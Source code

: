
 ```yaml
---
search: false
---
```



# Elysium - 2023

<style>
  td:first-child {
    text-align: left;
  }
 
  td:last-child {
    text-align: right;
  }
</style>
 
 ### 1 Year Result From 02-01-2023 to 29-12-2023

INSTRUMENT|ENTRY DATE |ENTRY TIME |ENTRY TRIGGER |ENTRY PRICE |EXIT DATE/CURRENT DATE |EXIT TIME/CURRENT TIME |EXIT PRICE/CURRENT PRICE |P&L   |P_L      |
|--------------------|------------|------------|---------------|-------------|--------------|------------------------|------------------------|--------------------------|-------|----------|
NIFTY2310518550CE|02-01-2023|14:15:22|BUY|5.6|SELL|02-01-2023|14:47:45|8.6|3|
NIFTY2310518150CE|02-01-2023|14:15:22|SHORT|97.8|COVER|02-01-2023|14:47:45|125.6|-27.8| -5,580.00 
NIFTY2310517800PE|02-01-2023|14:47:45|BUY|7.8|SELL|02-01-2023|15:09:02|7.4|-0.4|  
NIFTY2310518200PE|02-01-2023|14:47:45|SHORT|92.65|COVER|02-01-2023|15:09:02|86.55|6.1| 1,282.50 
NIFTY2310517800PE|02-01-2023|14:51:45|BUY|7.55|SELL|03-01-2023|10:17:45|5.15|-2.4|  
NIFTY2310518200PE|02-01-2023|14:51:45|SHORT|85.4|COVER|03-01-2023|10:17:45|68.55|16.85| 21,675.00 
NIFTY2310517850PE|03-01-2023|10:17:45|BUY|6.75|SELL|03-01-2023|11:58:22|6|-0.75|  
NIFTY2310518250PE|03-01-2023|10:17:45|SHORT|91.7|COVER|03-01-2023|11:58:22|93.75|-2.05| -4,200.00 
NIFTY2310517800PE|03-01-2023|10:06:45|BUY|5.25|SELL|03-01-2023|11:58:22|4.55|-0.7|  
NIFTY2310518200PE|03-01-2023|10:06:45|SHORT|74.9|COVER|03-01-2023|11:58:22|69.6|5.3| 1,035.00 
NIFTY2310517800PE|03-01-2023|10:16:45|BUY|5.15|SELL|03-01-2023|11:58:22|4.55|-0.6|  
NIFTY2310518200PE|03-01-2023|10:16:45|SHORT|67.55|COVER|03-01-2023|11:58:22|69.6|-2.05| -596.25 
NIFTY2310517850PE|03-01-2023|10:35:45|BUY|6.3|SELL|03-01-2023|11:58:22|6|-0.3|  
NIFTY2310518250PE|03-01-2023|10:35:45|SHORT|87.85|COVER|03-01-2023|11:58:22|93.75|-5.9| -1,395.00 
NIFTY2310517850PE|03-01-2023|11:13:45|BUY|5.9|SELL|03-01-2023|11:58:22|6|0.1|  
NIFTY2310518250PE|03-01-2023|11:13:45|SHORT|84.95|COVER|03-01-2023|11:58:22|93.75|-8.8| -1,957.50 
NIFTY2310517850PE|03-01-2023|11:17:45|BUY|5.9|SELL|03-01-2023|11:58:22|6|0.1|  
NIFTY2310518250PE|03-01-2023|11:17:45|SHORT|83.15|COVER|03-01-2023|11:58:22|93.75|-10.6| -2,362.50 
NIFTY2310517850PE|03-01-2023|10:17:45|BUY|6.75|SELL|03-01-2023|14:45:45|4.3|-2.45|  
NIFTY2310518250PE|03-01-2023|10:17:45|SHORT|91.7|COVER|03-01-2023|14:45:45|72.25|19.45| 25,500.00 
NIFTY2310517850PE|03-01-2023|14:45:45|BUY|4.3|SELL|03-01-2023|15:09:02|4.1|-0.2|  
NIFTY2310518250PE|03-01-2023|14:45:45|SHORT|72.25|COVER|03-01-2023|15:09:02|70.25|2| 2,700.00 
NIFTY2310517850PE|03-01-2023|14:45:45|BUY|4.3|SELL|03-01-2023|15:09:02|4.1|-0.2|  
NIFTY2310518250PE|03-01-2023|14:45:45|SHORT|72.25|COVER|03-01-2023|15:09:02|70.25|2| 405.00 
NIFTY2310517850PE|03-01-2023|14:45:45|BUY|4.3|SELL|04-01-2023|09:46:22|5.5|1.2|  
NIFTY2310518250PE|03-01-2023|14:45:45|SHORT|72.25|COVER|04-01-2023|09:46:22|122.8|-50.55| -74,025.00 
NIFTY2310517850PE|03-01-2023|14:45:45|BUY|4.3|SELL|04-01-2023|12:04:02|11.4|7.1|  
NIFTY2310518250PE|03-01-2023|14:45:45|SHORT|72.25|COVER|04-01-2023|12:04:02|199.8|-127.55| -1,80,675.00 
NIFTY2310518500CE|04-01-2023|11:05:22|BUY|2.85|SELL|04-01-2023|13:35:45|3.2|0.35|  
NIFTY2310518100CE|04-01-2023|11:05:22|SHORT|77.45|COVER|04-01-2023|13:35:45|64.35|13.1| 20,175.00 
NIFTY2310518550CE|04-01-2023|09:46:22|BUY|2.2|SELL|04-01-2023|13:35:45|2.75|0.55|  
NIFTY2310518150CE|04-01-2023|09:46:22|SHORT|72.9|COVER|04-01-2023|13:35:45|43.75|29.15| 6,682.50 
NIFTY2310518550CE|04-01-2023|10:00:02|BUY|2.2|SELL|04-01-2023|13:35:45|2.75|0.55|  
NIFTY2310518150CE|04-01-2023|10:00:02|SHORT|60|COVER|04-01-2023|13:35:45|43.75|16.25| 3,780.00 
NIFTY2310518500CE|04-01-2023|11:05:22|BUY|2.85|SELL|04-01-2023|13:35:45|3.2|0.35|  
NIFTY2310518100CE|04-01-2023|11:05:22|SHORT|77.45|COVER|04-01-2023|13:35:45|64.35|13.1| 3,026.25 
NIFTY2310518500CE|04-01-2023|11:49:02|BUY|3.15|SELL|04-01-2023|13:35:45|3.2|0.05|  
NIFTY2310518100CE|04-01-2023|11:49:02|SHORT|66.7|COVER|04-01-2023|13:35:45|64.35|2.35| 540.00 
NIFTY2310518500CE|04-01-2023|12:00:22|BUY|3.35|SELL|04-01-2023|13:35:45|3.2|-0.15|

Work instructions
Repeat the entries shown above, every one, word for word.

Result
Source code

:
 ```yaml
---
search: false
---
```



# Elysium - 2023

<style>
  td:first-child {
    text-align: left;
  }
 
  td:last-child {
    text-align: right;
  }
</style>
 
 ### 1 Year Result From 02-01-2023 to 29-12-2023

INSTRUMENT|ENTRY DATE |ENTRY TIME |ENTRY TRIGGER |ENTRY PRICE |EXIT DATE/CURRENT DATE |EXIT TIME/CURRENT TIME |EXIT PRICE/CURRENT PRICE |P&L   |P_L      |
|--------------------|------------|------------|---------------|-------------|--------------|------------------------|------------------------|--------------------------|-------|----------|
NIFTY2310518550CE|02-01-2023|14:15:22|BUY|5.6|SELL|02-01-2023|14:47:45|8.6|3|
NIFTY2310518150CE|02-01-2023|14:15:22|SHORT|97.8|COVER|02-01-2023|14:47:45|125.6|-27.8| -5,580.00 
NIFTY2310517800PE|02-01-2023|14:47:45|BUY|7.8|SELL|02-01-2023|15:09:02|7.4|-0.4|  
NIFTY2310518200PE|02-01-2023|14:47:45|SHORT|92.65|COVER|02-01-2023|15:09:02|86.55|6.1| 1,282.50 
NIFTY2310517800PE|02-01-2023|14:51:45|BUY|7.55|SELL|03-01-2023|10:17:45|5.15|-2.4|  
NIFTY2310518200PE|02-01-2023|14:51:45|SHORT|85.4|COVER|03-01-2023|10:17:45|68.55|16.85| 21,675.00 
NIFTY2310517850PE|03-01-2023|10:17:45|BUY|6.75|SELL|03-01-2023|11:58:22|6|-0.75|  
NIFTY2310518250PE|03-01-2023|10:17:45|SHORT|91.7|COVER|03-01-2023|11:58:22|93.75|-2.05| -4,200.00 
NIFTY2310517800PE|03-01-2023|10:06:45|BUY|5.25|SELL|03-01-2023|11:58:22|4.55|-0.7|  
NIFTY2310518200PE|03-01-2023|10:06:45|SHORT|74.9|COVER|03-01-2023|11:58:22|69.6|5.3| 1,035.00 
NIFTY2310517800PE|03-01-2023|10:16:45|BUY|5.15|SELL|03-01-2023|11:58:22|4.55|-0.6|  
NIFTY2310518200PE|03-01-2023|10:16:45|SHORT|67.55|COVER|03-01-2023|11:58:22|69.6|-2.05| -596.25 
NIFTY2310517850PE|03-01-2023|10:35:45|BUY|6.3|SELL|03-01-2023|11:58:22|6|-0.3|  
NIFTY2310518250PE|03-01-2023|10:35:45|SHORT|87.85|COVER|03-01-2023|11:58:22|93.75|-5.9| -1,395.00 
NIFTY2310517850PE|03-01-2023|11:13:45|BUY|5.9|SELL|03-01-2023|11:58:22|6|0.1|  
NIFTY2310518250PE|03-01-2023|11:13:45|SHORT|84.95|COVER|03-01-2023|11:58:22|93.75|-8.8| -1,957.50 
NIFTY2310517850PE|03-01-2023|11:17:45|BUY|5.9|SELL|03-01-2023|11:58:22|6|0.1|  
NIFTY2310518250PE|03-01-2023|11:17:45|SHORT|83.15|COVER|03-01-2023|11:58:22|93.75|-10.6| -2,362.50 
NIFTY2310517850PE|03-01-2023|10:17:45|BUY|6.75|SELL|03-01-2023|14:45:45|4.3|-2.45|  
NIFTY2310518250PE|03-01-2023|10:17:45|SHORT|91.7|COVER|03-01-2023|14:45:45|72.25|19.45| 25,500.00 
NIFTY2310517850PE|03-01-2023|14:45:45|BUY|4.3|SELL|03-01-2023|15:09:02|4.1|-0.2|  
NIFTY2310518250PE|03-01-2023|14:45:45|SHORT|72.25|COVER|03-01-2023|15:09:02|70.25|2| 2,700.00 
NIFTY2310517850PE|03-01-2023|14:45:45|BUY|4.3|SELL|03-01-2023|15:09:02|4.1|-0.2|  
NIFTY2310518250PE|03-01-2023|14:45:45|SHORT|72.25|COVER|03-01-2023|15:09:02|70.25|2| 405.00 
NIFTY2310517850PE|03-01-2023|14:45:45|BUY|4.3|SELL|04-01-2023|09:46:22|5.5|1.2|  
NIFTY2310518250PE|03-01-2023|14:45:45|SHORT|72.25|COVER|04-01-2023|09:46:22|122.8|-50.55| -74,025.00 
NIFTY2310517850PE|03-01-2023|14:45:45|BUY|4.3|SELL|04-01-2023|12:04:02|11.4|7.1|  
NIFTY2310518250PE|03-01-2023|14:45:45|SHORT|72.25|COVER|04-01-2023|12:04:02|199.8|-127.55| -1,80,675.00 
NIFTY2310518500CE|04-01-2023|11:05:22|BUY|2.85|SELL|04-01-2023|13:35:45|3.2|0.35|  
NIFTY2310518100CE|04-01-2023|11:05:22|SHORT|77.45|COVER|04-01-2023|13:35:45|64.35|13.1| 20,175.00 
NIFTY2310518550CE|04-01-2023|09:46:22|BUY|2.2|SELL|04-01-2023|13:35:45|2.75|0.55|  
NIFTY2310518150CE|04-01-2023|09:46:22|SHORT|72.9|COVER|04-01-2023|13:35:45|43.75|29.15| 6,682.50 
NIFTY2310518550CE|04-01-2023|10:00:02|BUY|2.2|SELL|04-01-2023|13:35:45|2.75|0.55|  
NIFTY2310518150CE|04-01-2023|10:00:02|SHORT|60|COVER|04-01-2023|13:35:45|43.75|16.25| 3,780.00 
NIFTY2310518500CE|04-01-2023|11:05:22|BUY|2.85|SELL|04-01-2023|13:35:45|3.2|0.35|  
NIFTY2310518100CE|04-01-2023|11:05:22|SHORT|77.45|COVER|04-01-2023|13:35:45|64.35|13.1| 3,026.25 
NIFTY2310518500CE|04-01-2023|11:49:02|BUY|3.15|SELL|04-01-2023|13:35:45|3.2|0.05|  
NIFTY2310518100CE|04-01-2023|11:49:02|SHORT|66.7|COVER|04-01-2023|13:35:45|64.35|2.35| 540.00 
NIFTY2310518500CE|04-01-2023|12:00:22|BUY|3.35|SELL|04-01-2023|13:35:45|3.2|-0.15|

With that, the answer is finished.